*WHAT THE TASK ASKS:* Retype the listing found below exactly, but leave out each picture.

*SUPPLIED DATA:*
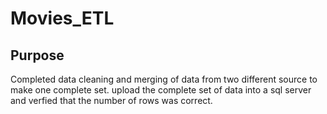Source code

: # Movies_ETL
## Purpose
Completed data cleaning and merging of data from two different source to make one complete set. upload the complete set of data into a sql server and verfied that the number of rows was correct. 
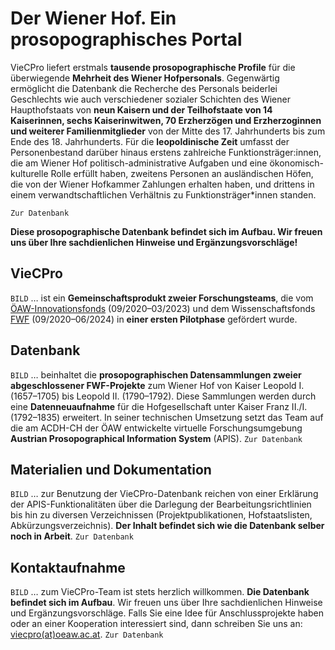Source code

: # Der Wiener Hof. Ein prosopographisches Portal
VieCPro liefert erstmals **tausende prosopographische Profile** für die überwiegende **Mehrheit des Wiener Hofpersonals**. Gegenwärtig ermöglicht die Datenbank die Recherche des Personals beiderlei Geschlechts wie auch verschiedener sozialer Schichten des Wiener Haupthofstaats von **neun Kaisern und der Teilhofstaate von 14 Kaiserinnen, sechs Kaiserinwitwen, 70 Erzherzögen und Erzherzoginnen und weiterer Familienmitglieder** von der Mitte des 17. Jahrhunderts bis zum Ende des 18. Jahrhunderts. Für die **leopoldinische Zeit** umfasst der Personenbestand darüber hinaus erstens zahlreiche Funktionsträger:innen, die am Wiener Hof politisch-administrative Aufgaben und eine ökonomisch-kulturelle Rolle erfüllt haben, zweitens Personen an ausländischen Höfen, die von der Wiener Hofkammer Zahlungen erhalten haben, und drittens in einem verwandtschaftlichen Verhältnis zu Funktionsträger*innen standen.

`Zur Datenbank`

**Diese prosopographische Datenbank befindet sich im Aufbau. Wir freuen uns über Ihre sachdienlichen Hinweise und Ergänzungsvorschläge!**

## VieCPro
`BILD` … ist ein **Gemeinschaftsprodukt zweier Forschungsteams**, die vom [ÖAW-Innovationsfonds](https://www.oeaw.ac.at/foerderungen/innovationsfonds) (09/2020–03/2023) und dem Wissenschaftsfonds [FWF](https://www.fwf.ac.at/de/) (09/2020–06/2024) in **einer ersten Pilotphase** gefördert wurde. 


## Datenbank
`BILD` … beinhaltet die **prosopographischen Datensammlungen zweier abgeschlossener FWF-Projekte** zum Wiener Hof von Kaiser Leopold I. (1657–1705) bis Leopold II. (1790–1792). Diese Sammlungen werden durch eine **Datenneuaufnahme** für die Hofgesellschaft unter Kaiser Franz II./I. (1792–1835) erweitert. In seiner technischen Umsetzung setzt das Team auf die am ACDH-CH der ÖAW entwickelte virtuelle Forschungsumgebung **Austrian Prosopographical Information System** (APIS).
`Zur Datenbank`


## Materialien und Dokumentation
`BILD` … zur Benutzung der VieCPro-Datenbank reichen von einer Erklärung der APIS-Funktionalitäten über die Darlegung der Bearbeitungsrichtlinien bis hin zu diversen Verzeichnissen (Projektpublikationen, Hofstaatslisten, Abkürzungsverzeichnis). **Der Inhalt befindet sich wie die Datenbank selber noch in Arbeit**.
`Zur Datenbank`


## Kontaktaufnahme
`BILD` … zum VieCPro-Team ist stets herzlich willkommen. **Die Datenbank befindet sich im Aufbau**. Wir freuen uns über Ihre sachdienlichen Hinweise und Ergänzungsvorschläge. Falls Sie eine Idee für Anschlussprojekte haben oder an einer Kooperation interessiert sind, dann schreiben Sie uns an: [viecpro(at)oeaw.ac.at](mailto:viecpro(at)oeaw.ac.at).
`Zur Datenbank`
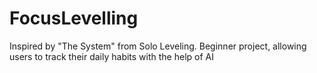 # FocusLevelling
Inspired by "The System" from Solo Leveling.
Beginner project, allowing users to track their daily habits with the help of AI


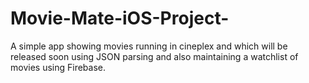 # Movie-Mate-iOS-Project-
 A simple app showing movies running in cineplex and which will be released soon using JSON parsing and also maintaining a watchlist of movies using Firebase.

*RESULT OF THE TASK:*
Source code

: # Movies_ETL
## Purpose
Completed data cleaning and merging of data from two different source to make one complete set. upload the complete set of data into a sql server and verfied that the number of rows was correct. 
Source code

: # Der Wiener Hof. Ein prosopographisches Portal
VieCPro liefert erstmals **tausende prosopographische Profile** für die überwiegende **Mehrheit des Wiener Hofpersonals**. Gegenwärtig ermöglicht die Datenbank die Recherche des Personals beiderlei Geschlechts wie auch verschiedener sozialer Schichten des Wiener Haupthofstaats von **neun Kaisern und der Teilhofstaate von 14 Kaiserinnen, sechs Kaiserinwitwen, 70 Erzherzögen und Erzherzoginnen und weiterer Familienmitglieder** von der Mitte des 17. Jahrhunderts bis zum Ende des 18. Jahrhunderts. Für die **leopoldinische Zeit** umfasst der Personenbestand darüber hinaus erstens zahlreiche Funktionsträger:innen, die am Wiener Hof politisch-administrative Aufgaben und eine ökonomisch-kulturelle Rolle erfüllt haben, zweitens Personen an ausländischen Höfen, die von der Wiener Hofkammer Zahlungen erhalten haben, und drittens in einem verwandtschaftlichen Verhältnis zu Funktionsträger*innen standen.

`Zur Datenbank`

**Diese prosopographische Datenbank befindet sich im Aufbau. Wir freuen uns über Ihre sachdienlichen Hinweise und Ergänzungsvorschläge!**

## VieCPro
`BILD` … ist ein **Gemeinschaftsprodukt zweier Forschungsteams**, die vom [ÖAW-Innovationsfonds](https://www.oeaw.ac.at/foerderungen/innovationsfonds) (09/2020–03/2023) und dem Wissenschaftsfonds [FWF](https://www.fwf.ac.at/de/) (09/2020–06/2024) in **einer ersten Pilotphase** gefördert wurde. 


## Datenbank
`BILD` … beinhaltet die **prosopographischen Datensammlungen zweier abgeschlossener FWF-Projekte** zum Wiener Hof von Kaiser Leopold I. (1657–1705) bis Leopold II. (1790–1792). Diese Sammlungen werden durch eine **Datenneuaufnahme** für die Hofgesellschaft unter Kaiser Franz II./I. (1792–1835) erweitert. In seiner technischen Umsetzung setzt das Team auf die am ACDH-CH der ÖAW entwickelte virtuelle Forschungsumgebung **Austrian Prosopographical Information System** (APIS).
`Zur Datenbank`


## Materialien und Dokumentation
`BILD` … zur Benutzung der VieCPro-Datenbank reichen von einer Erklärung der APIS-Funktionalitäten über die Darlegung der Bearbeitungsrichtlinien bis hin zu diversen Verzeichnissen (Projektpublikationen, Hofstaatslisten, Abkürzungsverzeichnis). **Der Inhalt befindet sich wie die Datenbank selber noch in Arbeit**.
`Zur Datenbank`


## Kontaktaufnahme
`BILD` … zum VieCPro-Team ist stets herzlich willkommen. **Die Datenbank befindet sich im Aufbau**. Wir freuen uns über Ihre sachdienlichen Hinweise und Ergänzungsvorschläge. Falls Sie eine Idee für Anschlussprojekte haben oder an einer Kooperation interessiert sind, dann schreiben Sie uns an: [viecpro(at)oeaw.ac.at](mailto:viecpro(at)oeaw.ac.at).
`Zur Datenbank`
 # FocusLevelling
Inspired by "The System" from Solo Leveling.
Beginner project, allowing users to track their daily habits with the help of AI


 # Movie-Mate-iOS-Project-
 A simple app showing movies running in cineplex and which will be released soon using JSON parsing and also maintaining a watchlist of movies using Firebase.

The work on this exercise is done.